(About this task)
Print each line from the start of the records below up through the line where "Problem Statement - Retailers" is found, exactly as given.

** Material provided follows **

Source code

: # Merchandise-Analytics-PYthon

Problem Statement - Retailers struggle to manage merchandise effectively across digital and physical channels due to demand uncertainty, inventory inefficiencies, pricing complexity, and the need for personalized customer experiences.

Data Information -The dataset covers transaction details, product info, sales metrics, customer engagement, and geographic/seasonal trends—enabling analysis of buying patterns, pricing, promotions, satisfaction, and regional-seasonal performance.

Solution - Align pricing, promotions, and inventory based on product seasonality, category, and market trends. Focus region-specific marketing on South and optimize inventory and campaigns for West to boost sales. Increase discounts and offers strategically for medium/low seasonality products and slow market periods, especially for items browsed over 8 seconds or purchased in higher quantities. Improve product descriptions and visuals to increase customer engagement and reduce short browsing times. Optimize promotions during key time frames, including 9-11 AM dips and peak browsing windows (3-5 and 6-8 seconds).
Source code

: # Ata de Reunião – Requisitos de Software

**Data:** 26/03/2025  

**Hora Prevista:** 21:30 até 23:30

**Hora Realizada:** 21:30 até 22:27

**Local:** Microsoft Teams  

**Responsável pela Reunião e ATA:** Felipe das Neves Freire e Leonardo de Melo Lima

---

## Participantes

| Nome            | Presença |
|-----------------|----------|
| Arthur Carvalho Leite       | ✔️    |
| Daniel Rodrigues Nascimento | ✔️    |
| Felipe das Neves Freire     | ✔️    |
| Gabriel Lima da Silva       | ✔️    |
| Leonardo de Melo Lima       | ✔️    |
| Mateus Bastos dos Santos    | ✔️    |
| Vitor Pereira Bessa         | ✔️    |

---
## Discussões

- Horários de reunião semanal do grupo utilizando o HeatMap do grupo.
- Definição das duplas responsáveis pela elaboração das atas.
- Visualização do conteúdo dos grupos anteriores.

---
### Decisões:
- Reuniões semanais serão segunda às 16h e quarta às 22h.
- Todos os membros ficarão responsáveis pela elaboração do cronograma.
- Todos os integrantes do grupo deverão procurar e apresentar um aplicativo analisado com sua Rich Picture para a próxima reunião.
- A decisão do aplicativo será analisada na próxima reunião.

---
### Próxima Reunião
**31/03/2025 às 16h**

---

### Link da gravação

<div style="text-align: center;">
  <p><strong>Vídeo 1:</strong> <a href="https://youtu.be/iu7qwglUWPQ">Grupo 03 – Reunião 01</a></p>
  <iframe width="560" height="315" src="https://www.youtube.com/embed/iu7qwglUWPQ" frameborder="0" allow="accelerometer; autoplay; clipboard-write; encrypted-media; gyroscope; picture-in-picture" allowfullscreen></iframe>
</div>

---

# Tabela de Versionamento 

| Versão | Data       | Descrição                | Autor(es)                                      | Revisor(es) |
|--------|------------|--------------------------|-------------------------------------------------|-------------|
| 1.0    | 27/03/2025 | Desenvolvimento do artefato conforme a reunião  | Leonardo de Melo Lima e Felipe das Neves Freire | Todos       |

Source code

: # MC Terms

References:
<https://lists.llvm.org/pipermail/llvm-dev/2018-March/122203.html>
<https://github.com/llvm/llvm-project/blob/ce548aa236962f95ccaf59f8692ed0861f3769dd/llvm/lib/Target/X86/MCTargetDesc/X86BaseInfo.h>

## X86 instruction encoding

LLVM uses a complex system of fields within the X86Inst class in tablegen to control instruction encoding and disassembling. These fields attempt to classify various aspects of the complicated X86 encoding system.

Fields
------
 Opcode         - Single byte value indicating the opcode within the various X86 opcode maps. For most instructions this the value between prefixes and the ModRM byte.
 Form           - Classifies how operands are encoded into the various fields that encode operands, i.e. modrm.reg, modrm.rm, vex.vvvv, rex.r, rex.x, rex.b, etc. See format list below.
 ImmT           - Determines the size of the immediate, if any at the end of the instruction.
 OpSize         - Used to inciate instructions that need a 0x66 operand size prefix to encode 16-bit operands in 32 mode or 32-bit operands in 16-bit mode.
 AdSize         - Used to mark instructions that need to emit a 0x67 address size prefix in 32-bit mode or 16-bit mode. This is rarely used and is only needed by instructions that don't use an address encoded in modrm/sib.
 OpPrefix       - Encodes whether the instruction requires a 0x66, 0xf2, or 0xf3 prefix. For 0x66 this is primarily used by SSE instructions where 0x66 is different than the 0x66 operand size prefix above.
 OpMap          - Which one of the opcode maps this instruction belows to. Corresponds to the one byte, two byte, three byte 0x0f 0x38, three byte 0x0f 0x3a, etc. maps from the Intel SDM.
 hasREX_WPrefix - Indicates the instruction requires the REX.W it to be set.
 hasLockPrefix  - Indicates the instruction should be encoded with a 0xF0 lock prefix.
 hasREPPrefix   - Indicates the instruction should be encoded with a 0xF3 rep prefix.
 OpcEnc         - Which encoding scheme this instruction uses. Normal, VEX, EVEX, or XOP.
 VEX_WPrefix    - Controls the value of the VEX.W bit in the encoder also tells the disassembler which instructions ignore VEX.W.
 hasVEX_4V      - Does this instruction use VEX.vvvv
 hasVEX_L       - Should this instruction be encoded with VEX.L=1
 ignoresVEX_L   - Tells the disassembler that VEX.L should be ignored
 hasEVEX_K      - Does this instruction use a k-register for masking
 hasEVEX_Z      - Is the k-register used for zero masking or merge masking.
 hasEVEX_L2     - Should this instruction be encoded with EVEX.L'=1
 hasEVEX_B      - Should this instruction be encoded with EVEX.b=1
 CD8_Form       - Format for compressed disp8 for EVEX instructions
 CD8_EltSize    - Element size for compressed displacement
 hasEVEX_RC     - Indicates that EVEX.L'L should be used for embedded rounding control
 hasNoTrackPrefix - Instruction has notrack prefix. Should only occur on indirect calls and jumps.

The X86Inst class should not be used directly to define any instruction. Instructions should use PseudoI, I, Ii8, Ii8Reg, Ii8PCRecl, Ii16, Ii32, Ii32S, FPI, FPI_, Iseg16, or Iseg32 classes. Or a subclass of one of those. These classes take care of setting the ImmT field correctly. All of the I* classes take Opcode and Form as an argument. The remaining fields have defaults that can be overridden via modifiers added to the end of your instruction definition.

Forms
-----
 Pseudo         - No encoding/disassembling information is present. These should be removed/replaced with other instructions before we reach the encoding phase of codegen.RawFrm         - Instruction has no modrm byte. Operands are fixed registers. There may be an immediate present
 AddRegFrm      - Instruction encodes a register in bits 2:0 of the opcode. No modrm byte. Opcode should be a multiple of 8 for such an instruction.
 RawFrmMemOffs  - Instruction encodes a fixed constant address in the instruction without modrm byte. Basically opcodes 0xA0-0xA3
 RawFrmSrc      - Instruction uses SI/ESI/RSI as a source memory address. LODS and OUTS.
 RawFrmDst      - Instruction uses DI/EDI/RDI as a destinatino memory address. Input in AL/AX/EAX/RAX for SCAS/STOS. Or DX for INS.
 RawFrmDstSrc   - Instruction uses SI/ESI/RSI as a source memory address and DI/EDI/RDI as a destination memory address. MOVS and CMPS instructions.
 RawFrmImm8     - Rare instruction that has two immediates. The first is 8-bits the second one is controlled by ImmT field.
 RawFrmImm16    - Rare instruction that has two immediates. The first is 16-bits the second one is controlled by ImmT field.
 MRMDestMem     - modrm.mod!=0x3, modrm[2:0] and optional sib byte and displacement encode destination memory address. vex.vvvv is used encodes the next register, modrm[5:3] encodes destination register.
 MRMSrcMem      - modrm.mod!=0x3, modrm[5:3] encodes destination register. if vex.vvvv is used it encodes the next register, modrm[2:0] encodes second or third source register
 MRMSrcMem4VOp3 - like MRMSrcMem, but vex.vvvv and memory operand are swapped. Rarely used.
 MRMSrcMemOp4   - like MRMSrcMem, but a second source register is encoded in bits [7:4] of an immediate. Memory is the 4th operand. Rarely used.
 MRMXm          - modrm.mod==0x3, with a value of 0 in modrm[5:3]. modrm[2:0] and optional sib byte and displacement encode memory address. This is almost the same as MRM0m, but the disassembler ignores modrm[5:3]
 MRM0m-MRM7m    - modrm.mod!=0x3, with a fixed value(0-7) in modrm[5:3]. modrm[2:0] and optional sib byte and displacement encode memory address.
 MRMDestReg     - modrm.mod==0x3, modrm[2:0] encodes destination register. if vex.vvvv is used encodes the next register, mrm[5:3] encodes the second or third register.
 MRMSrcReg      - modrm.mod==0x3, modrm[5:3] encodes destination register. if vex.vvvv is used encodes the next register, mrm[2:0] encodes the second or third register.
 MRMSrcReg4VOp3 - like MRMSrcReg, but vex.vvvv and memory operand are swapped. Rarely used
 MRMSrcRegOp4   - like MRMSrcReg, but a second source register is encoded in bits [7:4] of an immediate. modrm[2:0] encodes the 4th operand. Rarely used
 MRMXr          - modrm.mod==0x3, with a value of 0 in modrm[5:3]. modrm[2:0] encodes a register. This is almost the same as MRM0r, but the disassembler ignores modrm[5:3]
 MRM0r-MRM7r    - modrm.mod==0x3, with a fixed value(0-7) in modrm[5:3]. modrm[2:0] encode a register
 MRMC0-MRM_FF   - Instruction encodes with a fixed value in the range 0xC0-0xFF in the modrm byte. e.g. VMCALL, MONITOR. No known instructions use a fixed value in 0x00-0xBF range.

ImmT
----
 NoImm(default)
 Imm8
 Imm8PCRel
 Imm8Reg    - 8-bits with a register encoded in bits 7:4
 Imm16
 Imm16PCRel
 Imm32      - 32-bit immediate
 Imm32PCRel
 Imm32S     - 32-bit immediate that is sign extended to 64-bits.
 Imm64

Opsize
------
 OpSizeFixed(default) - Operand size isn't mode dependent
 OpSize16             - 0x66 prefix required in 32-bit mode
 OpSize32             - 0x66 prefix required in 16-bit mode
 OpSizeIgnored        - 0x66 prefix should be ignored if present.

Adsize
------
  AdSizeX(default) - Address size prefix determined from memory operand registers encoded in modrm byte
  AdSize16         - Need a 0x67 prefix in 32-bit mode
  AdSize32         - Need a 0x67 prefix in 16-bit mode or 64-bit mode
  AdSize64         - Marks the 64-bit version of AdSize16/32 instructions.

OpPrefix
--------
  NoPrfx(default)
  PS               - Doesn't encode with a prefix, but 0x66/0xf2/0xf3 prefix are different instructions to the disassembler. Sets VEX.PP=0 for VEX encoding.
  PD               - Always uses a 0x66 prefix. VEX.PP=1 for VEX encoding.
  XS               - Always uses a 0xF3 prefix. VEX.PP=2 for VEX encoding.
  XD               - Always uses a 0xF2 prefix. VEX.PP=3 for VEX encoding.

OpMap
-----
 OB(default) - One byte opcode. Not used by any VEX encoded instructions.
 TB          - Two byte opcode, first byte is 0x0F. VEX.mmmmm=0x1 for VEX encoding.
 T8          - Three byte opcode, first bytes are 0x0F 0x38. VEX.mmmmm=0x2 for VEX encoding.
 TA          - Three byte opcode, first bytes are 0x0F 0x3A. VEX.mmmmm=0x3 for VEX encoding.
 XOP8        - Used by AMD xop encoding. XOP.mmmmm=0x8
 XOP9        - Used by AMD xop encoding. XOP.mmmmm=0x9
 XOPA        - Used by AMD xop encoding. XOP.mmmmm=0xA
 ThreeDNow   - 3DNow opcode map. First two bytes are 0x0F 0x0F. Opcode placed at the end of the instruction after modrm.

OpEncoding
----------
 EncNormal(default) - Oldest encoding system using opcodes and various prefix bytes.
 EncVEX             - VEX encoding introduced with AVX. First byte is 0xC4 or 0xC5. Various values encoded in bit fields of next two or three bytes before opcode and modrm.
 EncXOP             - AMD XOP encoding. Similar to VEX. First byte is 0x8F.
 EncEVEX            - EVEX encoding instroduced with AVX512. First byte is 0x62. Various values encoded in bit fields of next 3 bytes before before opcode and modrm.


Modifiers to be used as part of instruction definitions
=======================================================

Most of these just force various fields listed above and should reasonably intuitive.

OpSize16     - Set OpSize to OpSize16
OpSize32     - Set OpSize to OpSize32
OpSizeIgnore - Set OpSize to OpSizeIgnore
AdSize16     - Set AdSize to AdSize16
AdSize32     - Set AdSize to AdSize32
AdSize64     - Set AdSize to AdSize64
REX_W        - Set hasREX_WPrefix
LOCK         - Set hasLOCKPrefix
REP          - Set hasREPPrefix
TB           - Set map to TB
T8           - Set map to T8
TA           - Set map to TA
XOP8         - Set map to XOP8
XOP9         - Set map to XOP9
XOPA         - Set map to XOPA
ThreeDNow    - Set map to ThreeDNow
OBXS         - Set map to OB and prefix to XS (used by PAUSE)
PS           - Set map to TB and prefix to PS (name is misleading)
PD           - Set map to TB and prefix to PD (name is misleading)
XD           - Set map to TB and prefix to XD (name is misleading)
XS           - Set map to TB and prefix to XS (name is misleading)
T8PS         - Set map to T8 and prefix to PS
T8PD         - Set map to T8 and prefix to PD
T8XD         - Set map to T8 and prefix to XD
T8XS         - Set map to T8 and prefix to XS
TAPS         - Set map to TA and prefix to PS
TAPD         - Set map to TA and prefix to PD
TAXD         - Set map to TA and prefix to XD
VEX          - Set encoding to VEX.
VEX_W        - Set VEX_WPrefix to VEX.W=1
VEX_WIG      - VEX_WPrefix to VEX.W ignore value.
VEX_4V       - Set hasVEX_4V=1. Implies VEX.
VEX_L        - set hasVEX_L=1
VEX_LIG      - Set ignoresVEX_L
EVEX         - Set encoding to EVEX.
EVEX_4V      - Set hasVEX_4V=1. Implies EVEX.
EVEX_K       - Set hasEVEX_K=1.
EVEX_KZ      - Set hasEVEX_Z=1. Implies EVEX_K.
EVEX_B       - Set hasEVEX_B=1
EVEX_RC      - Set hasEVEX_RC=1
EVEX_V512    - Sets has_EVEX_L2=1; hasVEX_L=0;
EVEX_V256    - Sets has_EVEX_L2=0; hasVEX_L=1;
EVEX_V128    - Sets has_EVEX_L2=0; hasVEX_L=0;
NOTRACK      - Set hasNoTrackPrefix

** End of Material provided **

(Written response)
Source code

: # Merchandise-Analytics-PYthon

Problem Statement - Retailers struggle to manage merchandise effectively across digital and physical channels due to demand uncertainty, inventory inefficiencies, pricing complexity, and the need for personalized customer experiences.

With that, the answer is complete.